Not long thereafter, a small but vocal group of governments – led by Egypt, Sudan and India – began to question the standing of the Principles and to ask whether their development by non-governmental actors would create a precedent. To allow their concerns to be addressed, the Swiss government hosted a series of meetings, beginning in 2001, by the end of which the dissenting states abandoned their reservations and expressed support for the Principles. In particular, they were reassured  that the experts involved had not created new law but mostly compiled and restated what already had been negotiated and agreed to by governments. They also were influenced by the many governments in the Group of 77 – a coalition of developing nations[3] – who quickly found the Principles to be a valuable tool in dealing with internal displacement in their countries.

Sérgio Vieira de Mello, the then Under Secretary-General for Humanitarian Affairs, took the lead in calling upon UN humanitarian and development agencies and NGO umbrella groups in the Inter-Agency Standing Committee (IASC) – the primary mechanism for inter-agency coordination of humanitarian assistance[4] – to welcome the Principles. The IASC disseminated them widely and applied them in the field. The Brookings Project on Internal Displacement[5] worked with international, regional and civil society organisations around the world to gain international acceptance for them. In 2005, more than 190 states adopted the World Summit Outcome document[6], which specifically recognised the Guiding Principles as an important international framework for the protection of IDPs.

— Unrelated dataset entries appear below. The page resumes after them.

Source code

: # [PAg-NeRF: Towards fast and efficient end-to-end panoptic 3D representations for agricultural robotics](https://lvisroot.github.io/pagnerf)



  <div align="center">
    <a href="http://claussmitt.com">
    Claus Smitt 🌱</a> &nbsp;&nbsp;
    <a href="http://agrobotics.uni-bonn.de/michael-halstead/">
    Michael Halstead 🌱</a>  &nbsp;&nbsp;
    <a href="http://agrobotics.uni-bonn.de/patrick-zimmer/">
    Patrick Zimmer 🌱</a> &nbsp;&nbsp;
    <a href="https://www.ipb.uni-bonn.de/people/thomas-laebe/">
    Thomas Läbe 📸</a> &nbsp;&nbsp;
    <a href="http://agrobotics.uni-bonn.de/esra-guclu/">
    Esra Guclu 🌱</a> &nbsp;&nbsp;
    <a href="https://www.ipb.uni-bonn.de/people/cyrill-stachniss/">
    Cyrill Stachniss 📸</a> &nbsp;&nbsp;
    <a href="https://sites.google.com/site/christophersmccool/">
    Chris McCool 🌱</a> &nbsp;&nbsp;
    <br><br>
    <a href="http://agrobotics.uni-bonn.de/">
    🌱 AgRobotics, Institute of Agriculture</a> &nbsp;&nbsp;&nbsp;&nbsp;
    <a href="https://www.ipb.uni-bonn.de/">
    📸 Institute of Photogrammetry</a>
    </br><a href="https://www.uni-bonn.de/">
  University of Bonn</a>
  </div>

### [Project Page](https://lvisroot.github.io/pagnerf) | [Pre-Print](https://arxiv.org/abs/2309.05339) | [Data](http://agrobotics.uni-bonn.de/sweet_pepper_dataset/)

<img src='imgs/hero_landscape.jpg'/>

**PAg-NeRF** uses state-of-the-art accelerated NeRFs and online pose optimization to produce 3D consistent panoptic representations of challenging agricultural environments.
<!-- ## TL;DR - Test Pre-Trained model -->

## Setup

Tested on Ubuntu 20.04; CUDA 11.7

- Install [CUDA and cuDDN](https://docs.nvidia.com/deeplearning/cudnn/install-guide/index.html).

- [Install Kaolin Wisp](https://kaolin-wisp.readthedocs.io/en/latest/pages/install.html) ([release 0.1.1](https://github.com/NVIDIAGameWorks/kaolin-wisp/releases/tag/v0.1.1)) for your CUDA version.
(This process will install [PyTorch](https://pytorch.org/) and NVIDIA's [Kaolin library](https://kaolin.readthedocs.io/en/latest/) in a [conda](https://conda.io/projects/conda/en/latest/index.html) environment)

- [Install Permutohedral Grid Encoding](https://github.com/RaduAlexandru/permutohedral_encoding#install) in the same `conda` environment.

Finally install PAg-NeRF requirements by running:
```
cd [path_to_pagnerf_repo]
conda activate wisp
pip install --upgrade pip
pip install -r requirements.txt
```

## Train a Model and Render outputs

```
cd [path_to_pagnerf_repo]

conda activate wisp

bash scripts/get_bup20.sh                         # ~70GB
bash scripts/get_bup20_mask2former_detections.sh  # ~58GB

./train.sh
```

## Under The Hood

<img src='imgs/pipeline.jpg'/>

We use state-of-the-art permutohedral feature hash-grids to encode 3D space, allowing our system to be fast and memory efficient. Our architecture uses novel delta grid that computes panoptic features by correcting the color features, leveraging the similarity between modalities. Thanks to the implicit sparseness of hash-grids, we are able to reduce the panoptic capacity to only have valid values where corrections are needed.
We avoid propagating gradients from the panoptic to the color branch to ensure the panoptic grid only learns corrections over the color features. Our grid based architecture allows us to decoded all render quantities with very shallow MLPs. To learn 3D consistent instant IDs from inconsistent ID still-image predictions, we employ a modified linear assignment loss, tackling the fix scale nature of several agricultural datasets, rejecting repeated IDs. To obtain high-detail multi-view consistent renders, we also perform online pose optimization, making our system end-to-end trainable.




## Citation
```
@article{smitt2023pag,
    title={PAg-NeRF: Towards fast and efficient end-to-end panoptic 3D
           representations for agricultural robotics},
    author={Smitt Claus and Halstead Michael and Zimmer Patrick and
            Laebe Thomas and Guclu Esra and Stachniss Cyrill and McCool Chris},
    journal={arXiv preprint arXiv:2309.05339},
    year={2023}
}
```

From a process initiated barely ten years earlier, the Guiding Principles have come to fill a major gap in the international protection system for uprooted people.  

 

Roberta Cohen (rcohen@brookings.edu) is a Senior Adviser to the Brookings Project on Internal Displacement, which she co-founded and co-directed for 12 years, and a Senior Associate at Georgetown University’s Institute for the Study of International Migration. Her former co-director, Francis Deng (osapg@un.org), was the UN Secretary-General’s Representative on Internally Displaced Persons from 1992 to 2004 and is now Special Adviser to the UN Secretary-General on the Prevention of Genocide.



[1] ‘Hard law’ is a term used by lawyers to describe the legally binding nature of various agreements or provisions which leave little room for discretion or interpretation.

[2] Walter Kälin has been the Representative of the Secretary-General on the Human Rights of Internally Displaced Persons since 2004.